#### [REQUIRED ACTION]
Filter this data down to the lines that hold "title", and copy them.

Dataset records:

******

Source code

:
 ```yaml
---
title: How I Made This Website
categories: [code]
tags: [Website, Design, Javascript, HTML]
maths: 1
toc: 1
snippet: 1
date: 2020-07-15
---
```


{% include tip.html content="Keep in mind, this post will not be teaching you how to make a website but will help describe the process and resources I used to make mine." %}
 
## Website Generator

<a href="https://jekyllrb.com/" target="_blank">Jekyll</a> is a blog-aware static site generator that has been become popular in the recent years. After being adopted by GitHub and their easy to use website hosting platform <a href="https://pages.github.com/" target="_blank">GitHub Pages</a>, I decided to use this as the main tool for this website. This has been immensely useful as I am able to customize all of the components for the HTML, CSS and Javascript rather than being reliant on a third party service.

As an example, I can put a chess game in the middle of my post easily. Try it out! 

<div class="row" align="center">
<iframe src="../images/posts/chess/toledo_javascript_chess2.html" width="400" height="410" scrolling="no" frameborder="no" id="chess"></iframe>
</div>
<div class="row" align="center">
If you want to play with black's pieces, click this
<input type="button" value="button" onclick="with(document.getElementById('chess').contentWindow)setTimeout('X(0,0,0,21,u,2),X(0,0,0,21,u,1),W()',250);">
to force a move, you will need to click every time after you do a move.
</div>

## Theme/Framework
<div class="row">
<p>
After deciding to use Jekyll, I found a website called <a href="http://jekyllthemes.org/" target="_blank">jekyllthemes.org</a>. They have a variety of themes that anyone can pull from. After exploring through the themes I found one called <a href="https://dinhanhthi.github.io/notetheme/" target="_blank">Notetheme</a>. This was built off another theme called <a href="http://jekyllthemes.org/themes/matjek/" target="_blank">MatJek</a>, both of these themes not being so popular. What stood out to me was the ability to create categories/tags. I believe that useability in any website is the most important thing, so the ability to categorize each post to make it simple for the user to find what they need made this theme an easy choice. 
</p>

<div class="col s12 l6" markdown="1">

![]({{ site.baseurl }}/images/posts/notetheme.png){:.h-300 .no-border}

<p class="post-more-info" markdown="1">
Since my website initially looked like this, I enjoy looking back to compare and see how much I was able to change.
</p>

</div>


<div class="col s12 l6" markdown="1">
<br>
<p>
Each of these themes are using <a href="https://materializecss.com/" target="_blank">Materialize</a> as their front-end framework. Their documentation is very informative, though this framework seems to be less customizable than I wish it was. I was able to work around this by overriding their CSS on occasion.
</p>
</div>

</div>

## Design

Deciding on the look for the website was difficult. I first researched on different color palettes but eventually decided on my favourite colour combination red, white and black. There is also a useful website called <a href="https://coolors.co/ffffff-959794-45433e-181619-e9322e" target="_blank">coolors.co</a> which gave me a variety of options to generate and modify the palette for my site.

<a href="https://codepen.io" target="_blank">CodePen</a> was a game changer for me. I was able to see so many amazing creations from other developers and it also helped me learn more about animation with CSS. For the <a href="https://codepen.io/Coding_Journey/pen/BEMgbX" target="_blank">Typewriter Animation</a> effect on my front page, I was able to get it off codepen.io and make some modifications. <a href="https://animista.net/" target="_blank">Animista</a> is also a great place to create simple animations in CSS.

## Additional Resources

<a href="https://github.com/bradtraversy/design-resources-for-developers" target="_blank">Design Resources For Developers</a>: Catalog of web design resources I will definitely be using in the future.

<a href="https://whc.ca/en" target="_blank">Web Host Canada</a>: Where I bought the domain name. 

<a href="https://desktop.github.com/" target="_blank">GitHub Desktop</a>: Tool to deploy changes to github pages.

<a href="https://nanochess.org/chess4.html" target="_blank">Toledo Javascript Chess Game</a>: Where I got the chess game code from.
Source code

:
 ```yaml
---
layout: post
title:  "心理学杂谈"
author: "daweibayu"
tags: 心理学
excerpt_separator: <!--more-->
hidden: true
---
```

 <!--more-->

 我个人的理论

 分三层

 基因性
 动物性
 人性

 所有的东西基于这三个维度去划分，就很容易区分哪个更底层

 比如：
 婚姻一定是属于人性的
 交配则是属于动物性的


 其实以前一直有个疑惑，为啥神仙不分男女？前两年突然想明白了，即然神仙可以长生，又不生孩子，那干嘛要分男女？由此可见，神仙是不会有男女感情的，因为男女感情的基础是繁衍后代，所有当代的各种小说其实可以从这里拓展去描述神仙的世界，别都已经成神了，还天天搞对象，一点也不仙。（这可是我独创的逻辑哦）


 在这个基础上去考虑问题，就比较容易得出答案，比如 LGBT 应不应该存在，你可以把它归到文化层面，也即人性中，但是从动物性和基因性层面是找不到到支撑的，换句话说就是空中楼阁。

******

#### [RESULT OF THIS EXERCISE]
title: How I Made This Website
title:  "心理学杂谈"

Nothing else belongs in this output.